Habia conocido el jóven don Enrique la necesidad de emplear el rigor y la entereza con una gente de cuya lealtad nunca podia contarse seguro. Asi, como supiese en Burgos que el conde don Pedro sin su venia ni conocimiento habia vuelto á Roa á hablar con la reina de Navarra, y como sospechase que lo hacia por consejo del duque de Benavente, hizo prender al duque y encerrarle en el castillo de Burgos, y se apoderó de todos los lugares que el duque de Benavente, el conde don Pedro y la reina de Navarra tenian en Galicia y en Castilla, y los incorporó y agregó á los dominios de la corona (julio, agosto, 1394). Pasando después á Roa, y habiendo tenido varias pláticas con la reina de Navarra, su tia, sacóla de alli y la condujo á Valladolid. Faltábale someter al conde don Alfonso, que se mantenia rebelde y juntaba sus compañías y se fortificaba en su condado de Asturias. Con grande actividad hizo don Enrique aparejar naves en la costa y que fuesen sobre Gijon, mientras él marchaba á Asturias por tierra. En la catedral de Leon, despues de oida la misa celebrada por el obispo, desheredó solemnemente al conde don Alfonso de todos sus estados, por rebelde á su padre y á él. Envió luego delante compañías que desalojáran de Oviedo la gente del conde. Hiciéronlo así (1), y seguidamente pasó el rey á cercar por mar y por tierra la villa de Gijon, donde aquél se habia encerrado. En el real sobre Gijon vino por segunda vez á hacerle sumision el conde don Pedro; el rey le perdonó, y le dió las villas de Ponferrada y Villafranca de Varcarcel que habian sido del duque de Benavente. Era ya la estacion cruda del invierno, y la dificultad de mantener mas tiempo acampadas en aquel pais sus tropas movió al rey á

(1) Carballo en la Historia de Asturias dice, que habiendo sabido los de Oviedo la intencion con que estaba alli el conde, se alborotaron para matarle, y acndieron armados á la fortaleza, de la cual escapó por un postigo: que cuando después fué el rey á la ciudad salieron á recibirle los vecinos y le dijeron, que el concejo de Oviedo se tuvo por afrentado en haber acogido, aunque por engaño, «al malconde Alfonso,» que por lo

mismo le habian echado de la ciudad y muerto los que pudieron coger de los suyos, y que en testimonio de su lealtad le presentaban tres cabezas: y si alguno dijese que habian incurrido en pena de traicion, alli estaban cuatro caballeros armados de todas armas para desmentirlo cuerpo á cuerpo. Partida 3, tít. 45.-Notas de Llaguno á la Cróninica de Enrique III.-Crón. de don Pedro Niño, cap. 5.
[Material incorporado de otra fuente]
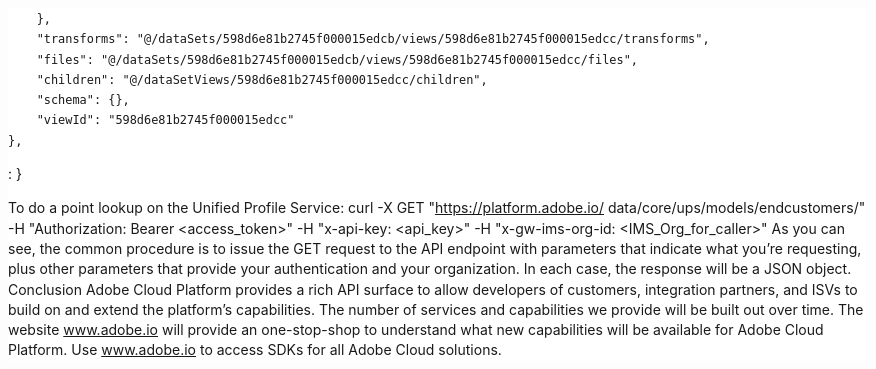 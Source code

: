 		},
		"transforms": "@/dataSets/598d6e81b2745f000015edcb/views/598d6e81b2745f000015edcc/transforms",
		"files": "@/dataSets/598d6e81b2745f000015edcb/views/598d6e81b2745f000015edcc/files",
		"children": "@/dataSetViews/598d6e81b2745f000015edcc/children",
		"schema": {},
		"viewId": "598d6e81b2745f000015edcc"
	},
: }

To do a point lookup on the Unified Profile Service:
curl -X GET "https://platform.adobe.io/ data/core/ups/models/endcustomers/<customerId>" -H "Authorization: Bearer <access_token>" -H "x-api-key: <api_key>" -H "x-gw-ims-org-id: <IMS_Org_for_caller>"
As you can see, the common procedure is to issue the GET request to the API endpoint with parameters that indicate what you’re requesting, plus other parameters that provide your authentication and your organization. In each case, the response will be a JSON object.
Conclusion
Adobe Cloud Platform provides a rich API surface to allow developers of customers, integration partners, and ISVs to build on and extend the platform’s capabilities. The number of services and capabilities we provide will be built out over time. The website www.adobe.io will provide an one-stop-shop to understand what new capabilities will be available for Adobe Cloud Platform. Use www.adobe.io to access SDKs for all Adobe Cloud solutions.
aceptar la pleitesía que le propuso el conde, á saber: que uno y otro someterían su pleito al fallo arbitral del rey de Francia, informándole de todos los hechos; que si aquel monarca sentenciase contra el conde, éste perderia todas sus tierras, mas si fallase en su favor, las recobraria y seria recibido á la merced del rey: que en el espacio de scis meses en que esto se habia de decidir, el conde no introduciria en Gijon mas viandas y bastimentos que los que ya tenia, ni podria salir sino tres leguas en contorno de la villa: de todo esto se hicieron juras y homenages, y el conde dió en rehenes un hijo que se decia don Enrique.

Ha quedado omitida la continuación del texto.